Along with Britain, the governments of Italy, Lithuania, Portugal and Slovakia have been given permission to intervene as interested parties in a case already lodged against the Netherlands by Mohammed Ramzy, a 22-year-old Algerian suspected of involvement in terrorism who is challenging deportation.
Ministers hope to persuade the Strasbourg court to reconsider its judgment in the 1996 case of Karamjit Singh Chahal, a Sikh militant who successfully argued that he should not be sent back to India because he would face a real risk of inhuman treatment by the authorities there.
The Strasbourg judges ruled that sending him back would breach article three of the European convention on human rights, the prohibition on torture or inhuman or degrading treatment. A majority of the judges ruled that in deciding whether a deportee should be returned, the right of the individual not to be tortured was absolute and could not be balanced against the national security interests of the state. The government fears British judges will feel obliged to follow the Chahal judgment when asked to rule on the deportation of terrorist suspects, despite country-to-country « no-torture » deals they hope to agree with Algeria and other countries. Ministers believe their best chance of removing the roadblock is to persuade the Strasbourg court that the minority judgment in Chahal, which would have allowed the balancing exercise, was right. The Ramzy case has been given priority and the court could deliver a ruling by the end of next year.

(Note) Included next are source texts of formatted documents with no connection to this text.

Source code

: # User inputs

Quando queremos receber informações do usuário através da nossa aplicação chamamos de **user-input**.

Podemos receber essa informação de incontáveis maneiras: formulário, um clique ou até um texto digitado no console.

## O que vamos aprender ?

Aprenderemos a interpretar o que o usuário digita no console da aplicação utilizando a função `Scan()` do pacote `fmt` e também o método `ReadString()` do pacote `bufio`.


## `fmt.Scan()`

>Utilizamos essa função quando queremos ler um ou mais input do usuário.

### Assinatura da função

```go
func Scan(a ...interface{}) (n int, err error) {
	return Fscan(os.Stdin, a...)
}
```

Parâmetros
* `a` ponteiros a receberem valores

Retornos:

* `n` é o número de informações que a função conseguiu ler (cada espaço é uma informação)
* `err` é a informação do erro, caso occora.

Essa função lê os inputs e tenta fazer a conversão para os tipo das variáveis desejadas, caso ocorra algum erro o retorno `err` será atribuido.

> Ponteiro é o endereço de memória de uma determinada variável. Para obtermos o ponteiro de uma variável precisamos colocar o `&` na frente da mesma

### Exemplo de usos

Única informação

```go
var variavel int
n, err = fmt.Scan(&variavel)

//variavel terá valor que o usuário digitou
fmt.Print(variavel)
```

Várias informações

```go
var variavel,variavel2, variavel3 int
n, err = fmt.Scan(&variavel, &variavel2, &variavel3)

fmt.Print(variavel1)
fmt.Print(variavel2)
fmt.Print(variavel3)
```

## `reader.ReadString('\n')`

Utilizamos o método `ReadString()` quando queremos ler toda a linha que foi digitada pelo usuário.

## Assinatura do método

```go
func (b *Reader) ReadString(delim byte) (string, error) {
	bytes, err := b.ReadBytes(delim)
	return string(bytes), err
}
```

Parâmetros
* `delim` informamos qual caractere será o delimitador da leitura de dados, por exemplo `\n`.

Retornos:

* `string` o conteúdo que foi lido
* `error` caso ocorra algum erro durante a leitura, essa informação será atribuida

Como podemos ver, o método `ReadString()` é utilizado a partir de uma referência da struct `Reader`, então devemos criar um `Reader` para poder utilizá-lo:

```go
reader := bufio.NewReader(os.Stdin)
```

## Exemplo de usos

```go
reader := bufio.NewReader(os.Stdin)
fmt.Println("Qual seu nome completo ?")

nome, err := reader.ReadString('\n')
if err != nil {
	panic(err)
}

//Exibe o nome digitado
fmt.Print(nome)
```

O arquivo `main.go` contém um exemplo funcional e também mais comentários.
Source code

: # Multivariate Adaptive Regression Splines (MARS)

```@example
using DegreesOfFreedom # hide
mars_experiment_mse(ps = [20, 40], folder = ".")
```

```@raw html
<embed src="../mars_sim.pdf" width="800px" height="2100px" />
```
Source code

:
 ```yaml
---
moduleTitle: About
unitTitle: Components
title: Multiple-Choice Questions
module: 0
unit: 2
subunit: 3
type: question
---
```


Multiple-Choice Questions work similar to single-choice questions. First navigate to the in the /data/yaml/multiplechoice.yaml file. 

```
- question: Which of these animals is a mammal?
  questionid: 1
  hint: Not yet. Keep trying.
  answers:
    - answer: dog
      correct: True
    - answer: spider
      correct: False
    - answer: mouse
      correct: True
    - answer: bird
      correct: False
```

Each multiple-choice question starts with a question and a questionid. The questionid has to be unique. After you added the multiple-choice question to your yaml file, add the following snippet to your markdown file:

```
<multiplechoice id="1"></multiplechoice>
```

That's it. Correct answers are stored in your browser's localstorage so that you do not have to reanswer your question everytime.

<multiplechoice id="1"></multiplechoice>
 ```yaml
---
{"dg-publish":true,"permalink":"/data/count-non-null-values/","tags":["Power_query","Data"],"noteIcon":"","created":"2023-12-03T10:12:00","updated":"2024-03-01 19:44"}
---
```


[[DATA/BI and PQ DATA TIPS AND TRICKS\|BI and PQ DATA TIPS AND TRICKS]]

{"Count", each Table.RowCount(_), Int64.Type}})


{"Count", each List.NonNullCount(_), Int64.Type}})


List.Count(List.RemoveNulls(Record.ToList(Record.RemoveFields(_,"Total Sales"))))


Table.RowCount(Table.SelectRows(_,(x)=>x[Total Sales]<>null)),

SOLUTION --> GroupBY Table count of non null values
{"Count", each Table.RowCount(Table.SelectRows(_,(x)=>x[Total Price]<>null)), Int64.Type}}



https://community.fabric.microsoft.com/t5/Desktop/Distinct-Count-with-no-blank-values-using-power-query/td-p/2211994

The issue of torture was also at the heart of a separate case which started yesterday before Britain’s highest court, the House of Lords, involving some of the terrorist suspects the government wants to deport. Lawyers for eight of 10 men – known as the Belmarsh detainees – who were originally held without charge under the Anti-Terrorism Crime and Security Act 2001, asked a panel of seven law lords to rule that any evidence obtained by foreign states using torture cannot be used in courts in the UK.
Ben Emmerson QC, for the men, is challenging a court of appeal ruling last year by a 2-1 majority that if evidence were obtained under torture by agents of another country with no involvement by the UK, it was usable and there was no obligation to inquire about its origins.
Mr Emmerson told the judges: « This case raises in acute form the dilemma of any democracy when the judiciary is called upon to reconcile the protection of national security and the protection of human rights. »
He said Britain was now engaged in exchanges of information with states with a history of practising torture.
The three-day hearing continues today.
Backstory
The appeal to the Lords is by eight of 10 men originally detained without charge after the former home secretary David Blunkett certified them as terrorist suspects under the Anti-Terrorism, Crime and Security Act 2001. The men, unnamed except for the Jordanian-Palestinian cleric Abu Qatada and Jordanian Mahmoud Abu Rideh, were put under control orders by the home secretary, Charles Clarke, after their detention under the act was ruled unlawful by the lords in December. Since August some have been detained for deportation under immigration law after Mr Clarke decided their presence was « not conducive to the public good ».